Review Article

Effect of Ghrelin on Glucose-Insulin Homeostasis: Therapeutic Implications

Figure 2

𝛽 -cell mechanisms of insulin release and its regulation by ghrelin. When the plasma glucose concentration rises, 𝛽 -cells oxidize it. Glucose oxidation establishes a protonmotive force (PMF) that drives ATP synthesis, increasing the ATP/ADP ratio. This causes closure of KATP-channels, depolarisation of the plasma membrane potential ( Δ 𝜓 p) and Ca2+ flux into the cell, triggering insulin release. UCP2 activity dissipates the protonmotive force, lowering ATP/ADP. Ghrelin directly acts on the 𝛽 -cell and via PTX–sensitive mechanisms attenuates glucose-induced [Ca2+]i signalling partly through enhancement of TEA-sensitive delayed outward K+ currents resulting in decrease plasma insulin levels. PTX catalyzes the ADP-ribosylation of the α subunits of the heterotrimeric G proteins Gi, Go, and Gt. This prevents the G proteins from interacting with G protein-coupled receptors on the cell membrane thus interfering with intracellular communication.
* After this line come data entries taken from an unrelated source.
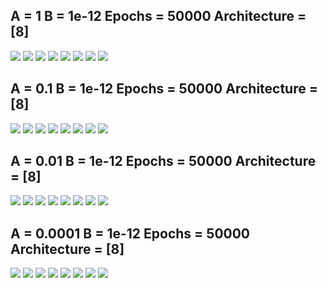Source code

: ## A = 1 B = 1e-12 Epochs = 50000 Architecture = [8]
![](OutputPlots/a_1.0_points_8.png)
![](OutputPlots/a_1.0_points_16.png)
![](OutputPlots/a_1.0_points_32.png)
![](OutputPlots/a_1.0_points_64.png)
![](OutputPlots/a_1.0_points_128.png)
![](OutputPlots/a_1.0_points_256.png)
![](OutputPlots/a_1.0_points_512.png)
![](OutputPlots/a_1.0_points_1024.png)

## A = 0.1 B = 1e-12 Epochs = 50000 Architecture = [8]
![](OutputPlots/a_0.1_points_8.png)
![](OutputPlots/a_0.1_points_16.png)
![](OutputPlots/a_0.1_points_32.png)
![](OutputPlots/a_0.1_points_64.png)
![](OutputPlots/a_0.1_points_128.png)
![](OutputPlots/a_0.1_points_256.png)
![](OutputPlots/a_0.1_points_512.png)
![](OutputPlots/a_0.1_points_1024.png)

## A = 0.01 B = 1e-12 Epochs = 50000 Architecture = [8]
![](OutputPlots/a_0.01_points_8.png)
![](OutputPlots/a_0.01_points_16.png)
![](OutputPlots/a_0.01_points_32.png)
![](OutputPlots/a_0.01_points_64.png)
![](OutputPlots/a_0.01_points_128.png)
![](OutputPlots/a_0.01_points_256.png)
![](OutputPlots/a_0.01_points_512.png)
![](OutputPlots/a_0.01_points_1024.png)

## A = 0.0001 B = 1e-12 Epochs = 50000 Architecture = [8]
![](OutputPlots/a_0.0001_points_8.png)
![](OutputPlots/a_0.0001_points_16.png)
![](OutputPlots/a_0.0001_points_32.png)
![](OutputPlots/a_0.0001_points_64.png)
![](OutputPlots/a_0.0001_points_128.png)
![](OutputPlots/a_0.0001_points_256.png)
![](OutputPlots/a_0.0001_points_512.png)
![](OutputPlots/a_0.0001_points_1024.png)



















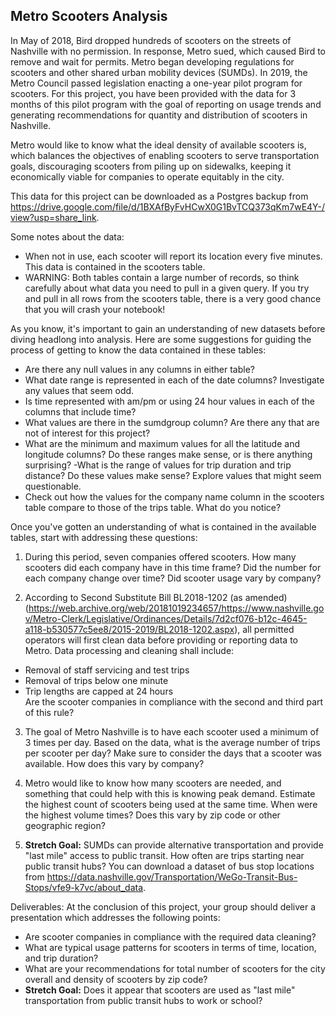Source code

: ## Metro Scooters Analysis
In May of 2018, Bird dropped hundreds of scooters on the streets of Nashville with no permission. In response, Metro sued, which caused Bird to remove and wait for permits. Metro began developing regulations for scooters and other shared urban mobility devices (SUMDs). In 2019, the Metro Council passed legislation enacting a one-year pilot program for scooters. For this project, you have been provided with the data for 3 months of this pilot program with the goal of reporting on usage trends and generating recommendations for quantity and distribution of scooters in Nashville.

Metro would like to know what the ideal density of available scooters is, which balances the objectives of
enabling scooters to serve transportation goals,
discouraging scooters from piling up on sidewalks,
keeping it economically viable for companies to operate equitably in the city.

This data for this project can be downloaded as a Postgres backup from https://drive.google.com/file/d/1BXAfByFvHCwX0G1BvTCQ373qKm7wE4Y-/view?usp=share_link.

Some notes about the data:
* When not in use, each scooter will report its location every five minutes. This data is contained in the scooters table.
* WARNING: Both tables contain a large number of records, so think carefully about what data you need to pull in a given query. If you try and pull in all rows from the scooters table, there is a very good chance that you will crash your notebook!

As you know, it's important to gain an understanding of new datasets before diving headlong into analysis. Here are some suggestions for guiding the process of getting to know the data contained in these tables:
- Are there any null values in any columns in either table?
- What date range is represented in each of the date columns? Investigate any values that seem odd.
- Is time represented with am/pm or using 24 hour values in each of the columns that include time?
- What values are there in the sumdgroup column? Are there any that are not of interest for this project?
- What are the minimum and maximum values for all the latitude and longitude columns? Do these ranges make sense, or is there anything surprising?
-What is the range of values for trip duration and trip distance? Do these values make sense? Explore values that might seem questionable.
- Check out how the values for the company name column in the scooters table compare to those of the trips table. What do you notice?

Once you've gotten an understanding of what is contained in the available tables, start with addressing these questions:

1. During this period, seven companies offered scooters. How many scooters did each company have in this time frame? Did the number for each company change over time? Did scooter usage vary by company?

2. According to Second Substitute Bill BL2018-1202 (as amended) (https://web.archive.org/web/20181019234657/https://www.nashville.gov/Metro-Clerk/Legislative/Ordinances/Details/7d2cf076-b12c-4645-a118-b530577c5ee8/2015-2019/BL2018-1202.aspx), all permitted operators will first clean data before providing or reporting data to Metro. Data processing and cleaning shall include:  
* Removal of staff servicing and test trips  
* Removal of trips below one minute  
* Trip lengths are capped at 24 hours  
Are the scooter companies in compliance with the second and third part of this rule? 

3. The goal of Metro Nashville is to have each scooter used a minimum of 3 times per day. Based on the data, what is the average number of trips per scooter per day? Make sure to consider the days that a scooter was available. How does this vary by company?

4. Metro would like to know how many scooters are needed, and something that could help with this is knowing peak demand. Estimate the highest count of scooters being used at the same time. When were the highest volume times? Does this vary by zip code or other geographic region?

5. **Stretch Goal:** SUMDs can provide alternative transportation and provide "last mile" access to public transit. How often are trips starting near public transit hubs? You can download a dataset of bus stop locations from https://data.nashville.gov/Transportation/WeGo-Transit-Bus-Stops/vfe9-k7vc/about_data.

Deliverables:
At the conclusion of this project, your group should deliver a presentation which addresses the following points:
* Are scooter companies in compliance with the required data cleaning?
* What are typical usage patterns for scooters in terms of time, location, and trip duration?
* What are your recommendations for total number of scooters for the city overall and density of scooters by zip code?
* **Stretch Goal:** Does it appear that scooters are used as "last mile" transportation from public transit hubs to work or school?

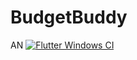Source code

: # BudgetBuddy
AN
[![Flutter Windows CI](https://github.com/blucas6/BudgetBuddy/actions/workflows/main.yml/badge.svg?branch=main)](https://github.com/blucas6/BudgetBuddy/actions/workflows/main.yml)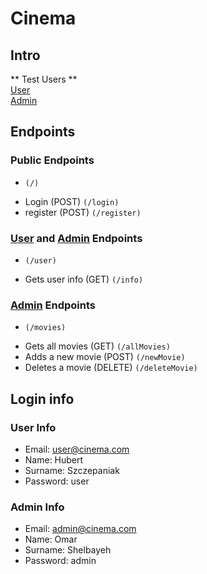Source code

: # Cinema

## Intro
** Test Users ** <br /> 
[User](#user) <br />
[Admin](#admin) <br />

## Endpoints

### Public Endpoints
* `(/)`
+ Login (POST) `(/login)`
+ register (POST) `(/register)`

### [User](#user) and [Admin](#admin) Endpoints
* `(/user)`
+ Gets user info (GET) `(/info)`

### [Admin](#admin) Endpoints
* `(/movies)`
+ Gets all movies (GET) `(/allMovies)`
+ Adds a new movie (POST) `(/newMovie)`
+ Deletes a movie (DELETE) `(/deleteMovie)`

## Login info
<a id="user"></a>
### User Info

  + Email: user@cinema.com <br />
  + Name: Hubert <br />
  + Surname: Szczepaniak <br />
  + Password: user <br />

<a id="Admin"></a>
### Admin Info

  + Email: admin@cinema.com <br />
  + Name: Omar <br />
  + Surname: Shelbayeh <br />
  + Password: admin <br />
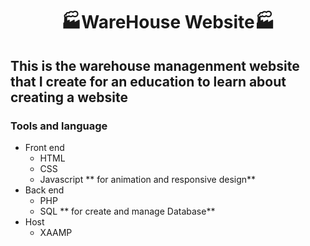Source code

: <h1 align="center">🏭WareHouse Website🏭</h1>
<h2>This is the warehouse managenment website that I create for an education to learn about creating a website</h2>
<h3 align="left">Tools and language</h3>

- Front end
   - HTML
   - CSS
   - Javascript ** for animation and responsive design**
- Back end
   - PHP 
   - SQL ** for create and manage Database**
- Host
   - XAAMP
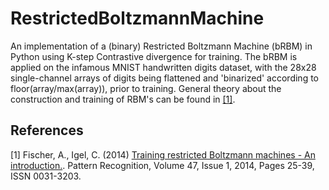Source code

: # RestrictedBoltzmannMachine
An implementation of a (binary) Restricted Boltzmann Machine (bRBM) in Python using K-step Contrastive divergence for
training. The bRBM is applied on the infamous MNIST handwritten digits dataset, with the 28x28 single-channel arrays 
of digits being flattened and 'binarized' according to floor(array/max(array)), prior to training. General theory about the construction and training
of RBM's can be found in [[1]](#1).

## References
<a id="1">[1]</a> 
Fischer, A., Igel, C. (2014)
[Training restricted Boltzmann machines - An introduction.](https://doi.org/10.1016/j.patcog.2013.05.025).
Pattern Recognition, Volume 47, Issue 1, 2014, Pages 25-39, ISSN 0031-3203.
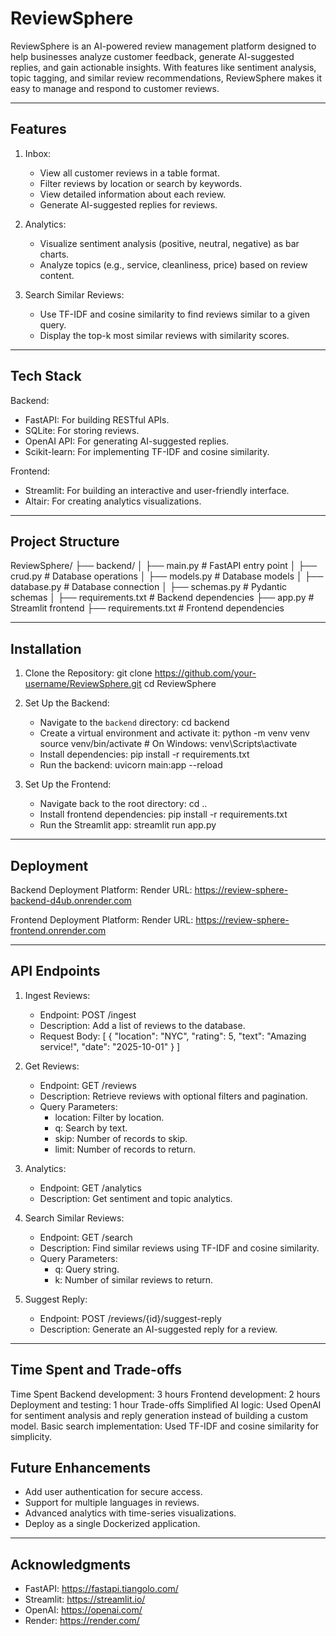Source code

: ReviewSphere
============

ReviewSphere is an AI-powered review management platform designed to help businesses analyze customer feedback, generate AI-suggested replies, and gain actionable insights. With features like sentiment analysis, topic tagging, and similar review recommendations, ReviewSphere makes it easy to manage and respond to customer reviews.

---

Features
--------

1. Inbox:
   - View all customer reviews in a table format.
   - Filter reviews by location or search by keywords.
   - View detailed information about each review.
   - Generate AI-suggested replies for reviews.

2. Analytics:
   - Visualize sentiment analysis (positive, neutral, negative) as bar charts.
   - Analyze topics (e.g., service, cleanliness, price) based on review content.

3. Search Similar Reviews:
   - Use TF-IDF and cosine similarity to find reviews similar to a given query.
   - Display the top-k most similar reviews with similarity scores.

---

Tech Stack
----------

Backend:
- FastAPI: For building RESTful APIs.
- SQLite: For storing reviews.
- OpenAI API: For generating AI-suggested replies.
- Scikit-learn: For implementing TF-IDF and cosine similarity.

Frontend:
- Streamlit: For building an interactive and user-friendly interface.
- Altair: For creating analytics visualizations.

---

Project Structure
-----------------

ReviewSphere/
├── backend/
│   ├── main.py          # FastAPI entry point
│   ├── crud.py          # Database operations
│   ├── models.py        # Database models
│   ├── database.py      # Database connection
│   ├── schemas.py       # Pydantic schemas
│   ├── requirements.txt # Backend dependencies
├── app.py               # Streamlit frontend
├── requirements.txt     # Frontend dependencies

---

Installation
------------

1. Clone the Repository:
   git clone https://github.com/your-username/ReviewSphere.git
   cd ReviewSphere

2. Set Up the Backend:
   - Navigate to the `backend` directory:
     cd backend
   - Create a virtual environment and activate it:
     python -m venv venv
     source venv/bin/activate  # On Windows: venv\Scripts\activate
   - Install dependencies:
     pip install -r requirements.txt
   - Run the backend:
     uvicorn main:app --reload

3. Set Up the Frontend:
   - Navigate back to the root directory:
     cd ..
   - Install frontend dependencies:
     pip install -r requirements.txt
   - Run the Streamlit app:
     streamlit run app.py

---

Deployment
----------

Backend Deployment
Platform: Render
URL: https://review-sphere-backend-d4ub.onrender.com



Frontend Deployment
Platform: Render
URL: https://review-sphere-frontend.onrender.com

---

API Endpoints
-------------

1. Ingest Reviews:
   - Endpoint: POST /ingest
   - Description: Add a list of reviews to the database.
   - Request Body:
     [
       {
         "location": "NYC",
         "rating": 5,
         "text": "Amazing service!",
         "date": "2025-10-01"
       }
     ]

2. Get Reviews:
   - Endpoint: GET /reviews
   - Description: Retrieve reviews with optional filters and pagination.
   - Query Parameters:
     - location: Filter by location.
     - q: Search by text.
     - skip: Number of records to skip.
     - limit: Number of records to return.

3. Analytics:
   - Endpoint: GET /analytics
   - Description: Get sentiment and topic analytics.

4. Search Similar Reviews:
   - Endpoint: GET /search
   - Description: Find similar reviews using TF-IDF and cosine similarity.
   - Query Parameters:
     - q: Query string.
     - k: Number of similar reviews to return.

5. Suggest Reply:
   - Endpoint: POST /reviews/{id}/suggest-reply
   - Description: Generate an AI-suggested reply for a review.

---

Time Spent and Trade-offs
-------------------------

Time Spent
Backend development: 3 hours
Frontend development: 2 hours
Deployment and testing: 1 hour
Trade-offs
Simplified AI logic: Used OpenAI for sentiment analysis and reply generation instead of building a custom model.
Basic search implementation: Used TF-IDF and cosine similarity for simplicity.

Future Enhancements
-------------------
- Add user authentication for secure access.
- Support for multiple languages in reviews.
- Advanced analytics with time-series visualizations.
- Deploy as a single Dockerized application.


---

Acknowledgments
---------------
- FastAPI: https://fastapi.tiangolo.com/
- Streamlit: https://streamlit.io/
- OpenAI: https://openai.com/
- Render: https://render.com/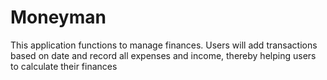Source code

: # Moneyman
This application functions to manage finances. Users will add transactions based on date and record all expenses and income, thereby helping users to calculate their finances
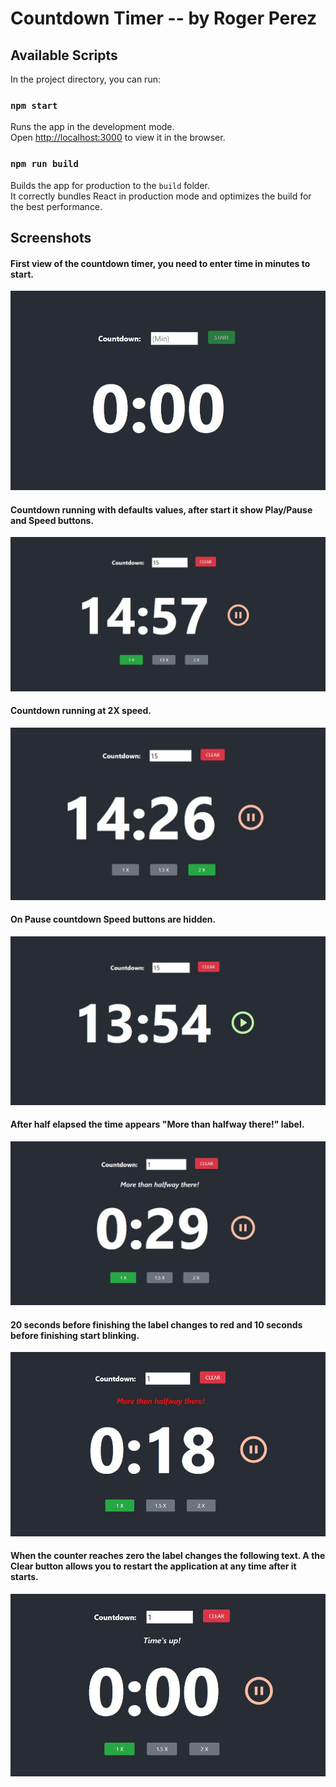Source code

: # Countdown Timer  --  by Roger Perez

## Available Scripts

In the project directory, you can run:

### `npm start`

Runs the app in the development mode.<br />
Open [http://localhost:3000](http://localhost:3000) to view it in the browser.

### `npm run build`

Builds the app for production to the `build` folder.<br />
It correctly bundles React in production mode and optimizes the build for the best performance.

## Screenshots

#### First view of the countdown timer, you need to enter time in minutes to start.

![](https://github.com/rperezga/countdowntimer/blob/master/gitimages/01.jpg)

#### Countdown running with defaults values, after start it show Play/Pause and Speed buttons.

![](https://github.com/rperezga/countdowntimer/blob/master/gitimages/02.jpg)

#### Countdown running at 2X speed.

![](https://github.com/rperezga/countdowntimer/blob/master/gitimages/03.jpg)

#### On Pause countdown Speed buttons are hidden.

![](https://github.com/rperezga/countdowntimer/blob/master/gitimages/04.jpg)

#### After half elapsed the time appears "More than halfway there!" label.

![](https://github.com/rperezga/countdowntimer/blob/master/gitimages/05.jpg)

#### 20 seconds before finishing the label changes to red and 10 seconds before finishing start blinking.

![](https://github.com/rperezga/countdowntimer/blob/master/gitimages/06.jpg)

#### When the counter reaches zero the label changes the following text. A the Clear button allows you to restart the application at any time after it starts.

![](https://github.com/rperezga/countdowntimer/blob/master/gitimages/07.jpg)
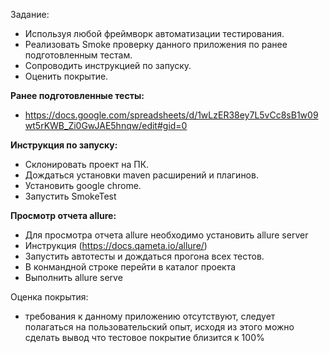 Задание:
- Используя любой фреймворк автоматизации тестирования.
- Реализовать Smoke проверку данного приложения по ранее подготовленным тестам.
- Сопроводить инструкцией по запуску.
- Оценить покрытие.

**Ранее подготовленные тесты:**
- https://docs.google.com/spreadsheets/d/1wLzER38ey7L5vCc8sB1w09wt5rKWB_Zi0GwJAE5hnqw/edit#gid=0

**Инструкция по запуску:**
- Склонировать проект на ПК.
- Дождаться установки maven расширений и плагинов.
- Установить google chrome.
- Запустить  SmokeTest


**Просмотр отчета allure:**
- Для просмотра отчета allure необходимо установить allure server
- Инструкция (https://docs.qameta.io/allure/)
- Запустить автотесты и дождаться прогона всех тестов.
- В конмандной строке перейти в каталог проекта
- Выполнить allure serve

Оценка покрытия:
- требования к данному приложению отсутствуют, следует полагаться на пользовательский опыт, исходя из этого можно сделать вывод что тестовое покрытие близится к 100%	


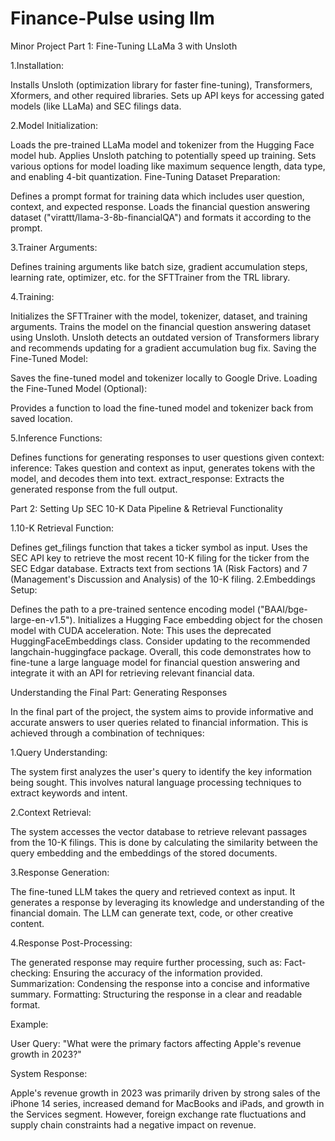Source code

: # Finance-Pulse using llm
Minor Project
Part 1: Fine-Tuning LLaMa 3 with Unsloth

1.Installation:

Installs Unsloth (optimization library for faster fine-tuning), Transformers, Xformers, and other required libraries.
Sets up API keys for accessing gated models (like LLaMa) and SEC filings data.

2.Model Initialization:

Loads the pre-trained LLaMa model and tokenizer from the Hugging Face model hub.
Applies Unsloth patching to potentially speed up training.
Sets various options for model loading like maximum sequence length, data type, and enabling 4-bit quantization.
Fine-Tuning Dataset Preparation:

Defines a prompt format for training data which includes user question, context, and expected response.
Loads the financial question answering dataset ("virattt/llama-3-8b-financialQA") and formats it according to the prompt.

3.Trainer Arguments:

Defines training arguments like batch size, gradient accumulation steps, learning rate, optimizer, etc. for the SFTTrainer from the TRL library.

4.Training:

Initializes the SFTTrainer with the model, tokenizer, dataset, and training arguments.
Trains the model on the financial question answering dataset using Unsloth.
Unsloth detects an outdated version of Transformers library and recommends updating for a gradient accumulation bug fix.
Saving the Fine-Tuned Model:

Saves the fine-tuned model and tokenizer locally to Google Drive.
Loading the Fine-Tuned Model (Optional):

Provides a function to load the fine-tuned model and tokenizer back from saved location.

5.Inference Functions:

Defines functions for generating responses to user questions given context:
inference: Takes question and context as input, generates tokens with the model, and decodes them into text.
extract_response: Extracts the generated response from the full output.

Part 2: Setting Up SEC 10-K Data Pipeline & Retrieval Functionality

1.10-K Retrieval Function:

Defines get_filings function that takes a ticker symbol as input.
Uses the SEC API key to retrieve the most recent 10-K filing for the ticker from the SEC Edgar database.
Extracts text from sections 1A (Risk Factors) and 7 (Management's Discussion and Analysis) of the 10-K filing.
2.Embeddings Setup:

Defines the path to a pre-trained sentence encoding model ("BAAI/bge-large-en-v1.5").
Initializes a Hugging Face embedding object for the chosen model with CUDA acceleration. Note: This uses the deprecated HuggingFaceEmbeddings class. Consider updating to the recommended langchain-huggingface package.
Overall, this code demonstrates how to fine-tune a large language model for financial question answering and integrate it with an API for retrieving relevant financial data.

Understanding the Final Part: Generating Responses

In the final part of the project, the system aims to provide informative and accurate answers to user queries related to financial information. This is achieved through a combination of techniques:

1.Query Understanding:

The system first analyzes the user's query to identify the key information being sought.
This involves natural language processing techniques to extract keywords and intent.

2.Context Retrieval:

The system accesses the vector database to retrieve relevant passages from the 10-K filings.
This is done by calculating the similarity between the query embedding and the embeddings of the stored documents.

3.Response Generation:

The fine-tuned LLM takes the query and retrieved context as input.
It generates a response by leveraging its knowledge and understanding of the financial domain.
The LLM can generate text, code, or other creative content.

4.Response Post-Processing:

The generated response may require further processing, such as:
Fact-checking: Ensuring the accuracy of the information provided.
Summarization: Condensing the response into a concise and informative summary.
Formatting: Structuring the response in a clear and readable format.

Example:

User Query: "What were the primary factors affecting Apple's revenue growth in 2023?"

System Response:

Apple's revenue growth in 2023 was primarily driven by strong sales of the iPhone 14 series, increased demand for MacBooks and iPads, and growth in the Services segment. However, foreign exchange rate fluctuations and supply chain constraints had a negative impact on revenue.
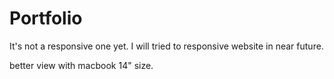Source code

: # Portfolio

It's not a responsive one yet. I will tried to responsive website in near future.

better view with macbook 14" size.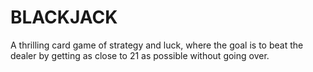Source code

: # BLACKJACK
 A thrilling card game of strategy and luck, where the goal is to beat the dealer by getting as close to 21 as possible without going over.
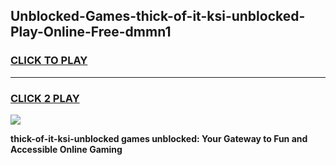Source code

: 
## Unblocked-Games-thick-of-it-ksi-unblocked-Play-Online-Free-dmmn1
<h3>
<a href="https://premium76.site?title=thick-of-it-ksi-unblocked&ref=26A">CLICK TO PLAY</a></h3>
<hr>

<h3>
<a href="https://premium76.site?title=thick-of-it-ksi-unblocked&ref=26A">CLICK 2 PLAY</a>
  
</h3>

<a href="https://premium76.site?title=thick-of-it-ksi-unblocked&ref=26A"><img src="https://clearcache.store/games.png"></a>


**thick-of-it-ksi-unblocked games unblocked: Your Gateway to Fun and Accessible Online Gaming**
Since the G 𝛼 subunits remain in their GDP-bound, inactive state, they are unable to inhibit adenylyl cyclase, thus keeping levels of adenylyl cyclase and cAMP elevated. PTX inhibited a number of insulin-stimulated cellular events, such as glucose transport and its metabolism. Antisense oligonucleotide specific for G 𝛼 i2-subunit of G proteins blocks the effects of ghrelin on [Ca2+]i and insulin release. Hence ghrelin presumably suppresses glucose-induced insulin release via G 𝛼 i2- and Kv channel–mediated attenuation of Ca2+ signalling in 𝛽 -cells.